Figure 5.

Depletion of specific subsets of immune cell alters therapeutic efficacy of RAdTK + Flt3L in macrophage and CD4⁺ cell–depleted animals. A, all animals were injected with 5,000 CNS-1 glioma cells. Nine days later, specific subsets of immune cells were depleted by i.p. injection of 1 mg OX-8, OX-34 or normal mouse serum, 0.5 mg of NK3.2.3, or 2 mL clodronate or PBS-filled liposomes (n = 6). Twenty-four hours following immune cell depletion, saline or RAdTK + Flt3L was intratumorally injected. A, Kaplan-Meier survival curve of all depleted animals (serum and PBS liposome, ▴; OX-8, ▵; OX-34, ⋄; NK3.2.3, ▪; and clodronate, ○) and control groups (saline treated, □).
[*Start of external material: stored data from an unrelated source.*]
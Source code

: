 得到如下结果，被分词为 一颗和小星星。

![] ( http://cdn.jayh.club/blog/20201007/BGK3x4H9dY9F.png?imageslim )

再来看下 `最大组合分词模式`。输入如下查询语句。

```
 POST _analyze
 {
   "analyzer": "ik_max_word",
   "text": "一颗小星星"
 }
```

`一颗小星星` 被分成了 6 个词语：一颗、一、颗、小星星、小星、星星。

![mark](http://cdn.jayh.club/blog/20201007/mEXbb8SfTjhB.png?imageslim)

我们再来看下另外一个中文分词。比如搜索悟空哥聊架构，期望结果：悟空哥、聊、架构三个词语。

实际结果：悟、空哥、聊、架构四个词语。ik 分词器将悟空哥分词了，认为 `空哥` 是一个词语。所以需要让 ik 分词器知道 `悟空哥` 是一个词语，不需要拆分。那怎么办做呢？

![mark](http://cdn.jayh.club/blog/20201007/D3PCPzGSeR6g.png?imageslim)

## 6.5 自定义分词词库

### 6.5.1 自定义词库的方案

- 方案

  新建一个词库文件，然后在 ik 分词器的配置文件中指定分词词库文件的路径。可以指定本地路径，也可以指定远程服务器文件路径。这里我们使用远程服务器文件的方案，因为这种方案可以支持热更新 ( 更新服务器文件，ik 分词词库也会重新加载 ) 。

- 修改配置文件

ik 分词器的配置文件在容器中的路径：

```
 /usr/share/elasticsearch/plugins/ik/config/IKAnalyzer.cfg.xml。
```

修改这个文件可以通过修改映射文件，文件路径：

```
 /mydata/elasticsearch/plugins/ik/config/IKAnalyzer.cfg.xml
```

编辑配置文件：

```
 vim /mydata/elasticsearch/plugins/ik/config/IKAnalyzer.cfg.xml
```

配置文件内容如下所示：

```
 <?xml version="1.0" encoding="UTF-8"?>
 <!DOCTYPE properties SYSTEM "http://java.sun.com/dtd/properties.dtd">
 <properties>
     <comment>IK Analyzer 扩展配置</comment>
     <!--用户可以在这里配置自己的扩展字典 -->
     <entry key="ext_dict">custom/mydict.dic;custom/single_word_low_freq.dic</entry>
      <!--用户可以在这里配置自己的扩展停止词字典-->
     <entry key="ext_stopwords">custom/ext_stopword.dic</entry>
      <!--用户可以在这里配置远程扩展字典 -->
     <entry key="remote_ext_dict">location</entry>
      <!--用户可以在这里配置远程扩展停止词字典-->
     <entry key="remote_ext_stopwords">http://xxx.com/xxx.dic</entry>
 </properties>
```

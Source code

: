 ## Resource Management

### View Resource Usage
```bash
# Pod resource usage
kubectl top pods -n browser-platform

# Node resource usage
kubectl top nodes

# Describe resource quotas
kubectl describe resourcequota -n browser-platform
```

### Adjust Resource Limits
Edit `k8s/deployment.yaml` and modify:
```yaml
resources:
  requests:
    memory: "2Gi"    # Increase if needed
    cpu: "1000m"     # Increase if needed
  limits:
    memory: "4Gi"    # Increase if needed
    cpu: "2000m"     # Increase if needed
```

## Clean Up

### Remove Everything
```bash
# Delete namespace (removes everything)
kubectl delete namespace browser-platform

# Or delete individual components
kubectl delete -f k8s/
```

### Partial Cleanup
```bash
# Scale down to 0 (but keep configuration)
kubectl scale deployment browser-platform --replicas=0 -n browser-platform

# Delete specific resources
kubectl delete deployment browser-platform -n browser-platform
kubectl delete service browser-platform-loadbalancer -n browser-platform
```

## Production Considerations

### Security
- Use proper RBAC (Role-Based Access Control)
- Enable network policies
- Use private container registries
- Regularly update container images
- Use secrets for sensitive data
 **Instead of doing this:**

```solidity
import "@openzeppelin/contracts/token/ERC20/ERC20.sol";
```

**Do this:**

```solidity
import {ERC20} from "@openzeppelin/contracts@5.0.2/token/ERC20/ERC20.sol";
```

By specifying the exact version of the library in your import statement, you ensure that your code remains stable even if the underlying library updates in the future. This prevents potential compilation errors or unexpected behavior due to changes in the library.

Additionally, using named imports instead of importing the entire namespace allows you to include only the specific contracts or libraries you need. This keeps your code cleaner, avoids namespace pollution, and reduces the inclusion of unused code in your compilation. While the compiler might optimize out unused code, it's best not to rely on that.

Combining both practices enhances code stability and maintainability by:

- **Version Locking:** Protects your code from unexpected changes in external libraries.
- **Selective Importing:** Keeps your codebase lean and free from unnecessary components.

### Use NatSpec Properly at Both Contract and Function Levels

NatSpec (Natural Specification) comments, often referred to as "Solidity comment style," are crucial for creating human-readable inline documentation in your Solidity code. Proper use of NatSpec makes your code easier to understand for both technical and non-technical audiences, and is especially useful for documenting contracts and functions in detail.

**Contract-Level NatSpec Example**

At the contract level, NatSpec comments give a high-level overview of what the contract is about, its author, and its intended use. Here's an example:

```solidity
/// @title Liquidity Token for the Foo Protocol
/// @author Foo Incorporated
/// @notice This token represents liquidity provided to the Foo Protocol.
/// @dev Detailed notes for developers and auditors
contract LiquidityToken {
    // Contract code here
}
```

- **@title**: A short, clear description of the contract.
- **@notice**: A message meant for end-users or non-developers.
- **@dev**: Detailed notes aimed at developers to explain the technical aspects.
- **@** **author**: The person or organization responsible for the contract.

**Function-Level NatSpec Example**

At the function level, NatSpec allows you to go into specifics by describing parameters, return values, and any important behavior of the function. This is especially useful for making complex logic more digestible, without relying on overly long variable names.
B, depletion efficiency and specificity was evaluated by flow cytometry in splenocytes from immune cell depleted or control animals seven days after depletion (n = 4). All samples were gated on lymphocyte populations by FSC and SSC. NK cells were identified as CD3, CD161a⁺. Macrophages were identified after gating CD45⁺ lymphocytes as CD4⁺, CD11b intermediate populations. CD4 cells were identified as CD4⁺, CD8⁻, and CD8 cells were identified as CD4⁻, CD8⁺ after gating respective populations for CD3⁺ lymphocytes. Numbers represent total number of a given cell population per spleen ± SE (n = 4).